* **Exercise instructions**
Text in the records must be reproduced exactly, and pictures must be skipped.

* **Input data**
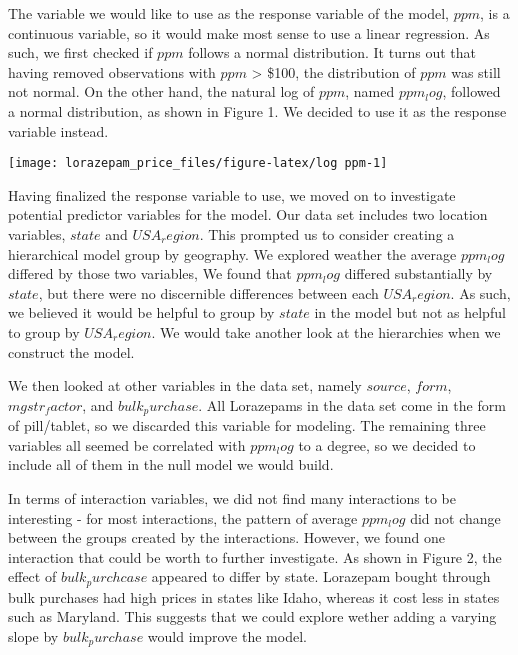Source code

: \documentclass[
]{article}
\begin{document}
The variable we would like to use as the response variable of the model,
\(ppm\), is a continuous variable, so it would make most sense to use a
linear regression. As such, we first checked if \(ppm\) follows a normal
distribution. It turns out that having removed observations with \(ppm\)
\textgreater{} \$100, the distribution of \(ppm\) was still not normal.
On the other hand, the natural log of \(ppm\), named \(ppm_log\),
followed a normal distribution, as shown in Figure 1. We decided to use
it as the response variable instead.

\begin{center}\texttt{[image: lorazepam\_price\_files/figure-latex/log ppm-1]} \end{center}

Having finalized the response variable to use, we moved on to
investigate potential predictor variables for the model. Our data set
includes two location variables, \(state\) and \(USA_region\). This
prompted us to consider creating a hierarchical model group by
geography. We explored weather the average \(ppm_log\) differed by those
two variables, We found that \(ppm_log\) differed substantially by
\(state\), but there were no discernible differences between each
\(USA_region\). As such, we believed it would be helpful to group by
\(state\) in the model but not as helpful to group by \(USA_region\). We
would take another look at the hierarchies when we construct the model.

We then looked at other variables in the data set, namely \(source\),
\(form\), \(mgstr_factor\), and \(bulk_purchase\). All Lorazepams in the
data set come in the form of pill/tablet, so we discarded this variable
for modeling. The remaining three variables all seemed be correlated
with \(ppm_log\) to a degree, so we decided to include all of them in
the null model we would build.

In terms of interaction variables, we did not find many interactions to
be interesting - for most interactions, the pattern of average
\(ppm_log\) did not change between the groups created by the
interactions. However, we found one interaction that could be worth to
further investigate. As shown in Figure 2, the effect of
\(bulk_purchcase\) appeared to differ by state. Lorazepam bought through
bulk purchases had high prices in states like Idaho, whereas it cost
less in states such as Maryland. This suggests that we could explore
wether adding a varying slope by \(bulk_purchase\) would improve the
model.
\end{document}
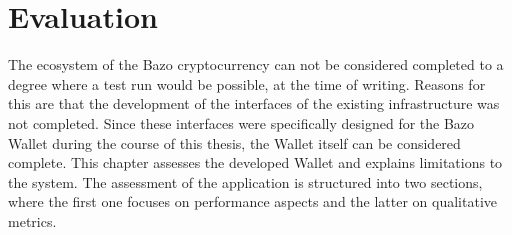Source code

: \chapter{Evaluation}
The ecosystem of the Bazo cryptocurrency can not be considered completed to a degree where a test run would be possible, at the time of writing. Reasons for this are that the development of the interfaces of the existing infrastructure was not completed. Since these interfaces were specifically designed for the Bazo Wallet during the course of this thesis, the Wallet itself can be considered complete. This chapter assesses the developed Wallet and explains limitations to the system. The assessment of the application is structured into two sections, where the first one focuses on performance aspects and the latter on qualitative metrics.


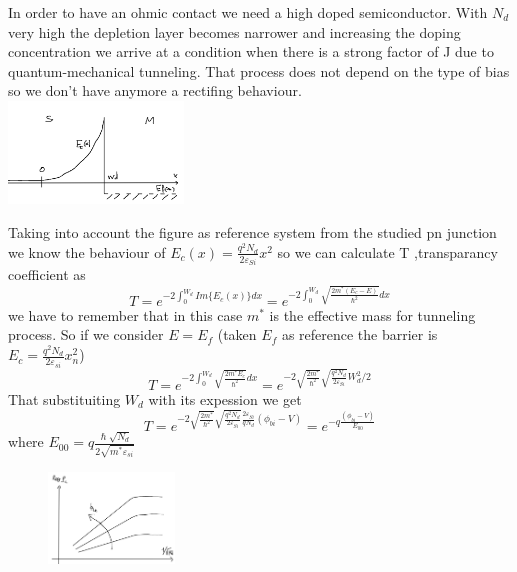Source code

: In order to have an ohmic contact we need a high doped semiconductor. With $N_d$ very high the depletion layer becomes narrower and increasing the doping concentration we arrive at a condition when there is a strong factor of J due to quantum-mechanical tunneling. That process does not depend on the type of bias so we don't have anymore a rectifing behaviour.\\

\centering
\includegraphics[width=0.35\textwidth]{1tunnel.png}\\
\raggedright

Taking into account the figure as reference system from the studied pn junction we know the behaviour of $E_c(x)=\frac{q^2N_d}{2\varepsilon_{Si}}x^2$ so we can calculate T ,transparancy coefficient as 
\begin{equation}
T=e^{-2\int_0^{W_d} Im\{E_c(x)\}dx}=e^{-2\int_0^{W_d} \sqrt{\frac{2m^*(E_c-E)}{\hslash^2}}dx}
\end{equation}
we have to remember that in this case $m^*$ is the effective mass for tunneling process. So if we consider $E=E_f$ (taken $E_f$ as reference the barrier is $E_c=\frac{q^2N_d}{2\varepsilon_{si}}x_n^2$)
\begin{equation}
T=e^{-2\int_0^{W_d} \sqrt{\frac{2m^*E_c}{\hslash^2}}dx}=e^{-2\sqrt{\frac{2m^*}{\hslash^2}}\sqrt{\frac{q^2N_d}{2\varepsilon_{Si}}}W_d^2/2}
\end{equation}
That substituiting $W_d$ with its expession we get
\begin{equation}
T=e^{-2\sqrt{\frac{2m^*}{\hslash^2}}\sqrt{\frac{q^2N_d}{2\varepsilon_{Si}}}\frac{2\varepsilon_{Si}}{qN_d}(\phi_{bi}-V)}=e^{-q \frac{(\phi_{bi}-V)}{E_{00}}}
\end{equation}
where $E_{00}=q\frac{\hslash \sqrt{N_d}}{2\sqrt{m^*\varepsilon_{si}}}$\\

\begin{figure}
\includegraphics[width=0.3\textwidth]{contactrho.png}
\end{figure}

* **Result**
Source code

: \documentclass[
]{article}
\begin{document}
The variable we would like to use as the response variable of the model,
\(ppm\), is a continuous variable, so it would make most sense to use a
linear regression. As such, we first checked if \(ppm\) follows a normal
distribution. It turns out that having removed observations with \(ppm\)
\textgreater{} \$100, the distribution of \(ppm\) was still not normal.
On the other hand, the natural log of \(ppm\), named \(ppm_log\),
followed a normal distribution, as shown in Figure 1. We decided to use
it as the response variable instead.

\begin{center}\texttt{[image: lorazepam\_price\_files/figure-latex/log ppm-1]} \end{center}

Having finalized the response variable to use, we moved on to
investigate potential predictor variables for the model. Our data set
includes two location variables, \(state\) and \(USA_region\). This
prompted us to consider creating a hierarchical model group by
geography. We explored weather the average \(ppm_log\) differed by those
two variables, We found that \(ppm_log\) differed substantially by
\(state\), but there were no discernible differences between each
\(USA_region\). As such, we believed it would be helpful to group by
\(state\) in the model but not as helpful to group by \(USA_region\). We
would take another look at the hierarchies when we construct the model.

We then looked at other variables in the data set, namely \(source\),
\(form\), \(mgstr_factor\), and \(bulk_purchase\). All Lorazepams in the
data set come in the form of pill/tablet, so we discarded this variable
for modeling. The remaining three variables all seemed be correlated
with \(ppm_log\) to a degree, so we decided to include all of them in
the null model we would build.

In terms of interaction variables, we did not find many interactions to
be interesting - for most interactions, the pattern of average
\(ppm_log\) did not change between the groups created by the
interactions. However, we found one interaction that could be worth to
further investigate. As shown in Figure 2, the effect of
\(bulk_purchcase\) appeared to differ by state. Lorazepam bought through
bulk purchases had high prices in states like Idaho, whereas it cost
less in states such as Maryland. This suggests that we could explore
wether adding a varying slope by \(bulk_purchase\) would improve the
model.
\end{document}
Source code

: \chapter{Evaluation}
The ecosystem of the Bazo cryptocurrency can not be considered completed to a degree where a test run would be possible, at the time of writing. Reasons for this are that the development of the interfaces of the existing infrastructure was not completed. Since these interfaces were specifically designed for the Bazo Wallet during the course of this thesis, the Wallet itself can be considered complete. This chapter assesses the developed Wallet and explains limitations to the system. The assessment of the application is structured into two sections, where the first one focuses on performance aspects and the latter on qualitative metrics.


Source code

: In order to have an ohmic contact we need a high doped semiconductor. With $N_d$ very high the depletion layer becomes narrower and increasing the doping concentration we arrive at a condition when there is a strong factor of J due to quantum-mechanical tunneling. That process does not depend on the type of bias so we don't have anymore a rectifing behaviour.\\

\centering
\includegraphics[width=0.35\textwidth]{1tunnel.png}\\
\raggedright

Taking into account the figure as reference system from the studied pn junction we know the behaviour of $E_c(x)=\frac{q^2N_d}{2\varepsilon_{Si}}x^2$ so we can calculate T ,transparancy coefficient as 
\begin{equation}
T=e^{-2\int_0^{W_d} Im\{E_c(x)\}dx}=e^{-2\int_0^{W_d} \sqrt{\frac{2m^*(E_c-E)}{\hslash^2}}dx}
\end{equation}
we have to remember that in this case $m^*$ is the effective mass for tunneling process. So if we consider $E=E_f$ (taken $E_f$ as reference the barrier is $E_c=\frac{q^2N_d}{2\varepsilon_{si}}x_n^2$)
\begin{equation}
T=e^{-2\int_0^{W_d} \sqrt{\frac{2m^*E_c}{\hslash^2}}dx}=e^{-2\sqrt{\frac{2m^*}{\hslash^2}}\sqrt{\frac{q^2N_d}{2\varepsilon_{Si}}}W_d^2/2}
\end{equation}
That substituiting $W_d$ with its expession we get
\begin{equation}
T=e^{-2\sqrt{\frac{2m^*}{\hslash^2}}\sqrt{\frac{q^2N_d}{2\varepsilon_{Si}}}\frac{2\varepsilon_{Si}}{qN_d}(\phi_{bi}-V)}=e^{-q \frac{(\phi_{bi}-V)}{E_{00}}}
\end{equation}
where $E_{00}=q\frac{\hslash \sqrt{N_d}}{2\sqrt{m^*\varepsilon_{si}}}$\\

\begin{figure}
\includegraphics[width=0.3\textwidth]{contactrho.png}
\end{figure}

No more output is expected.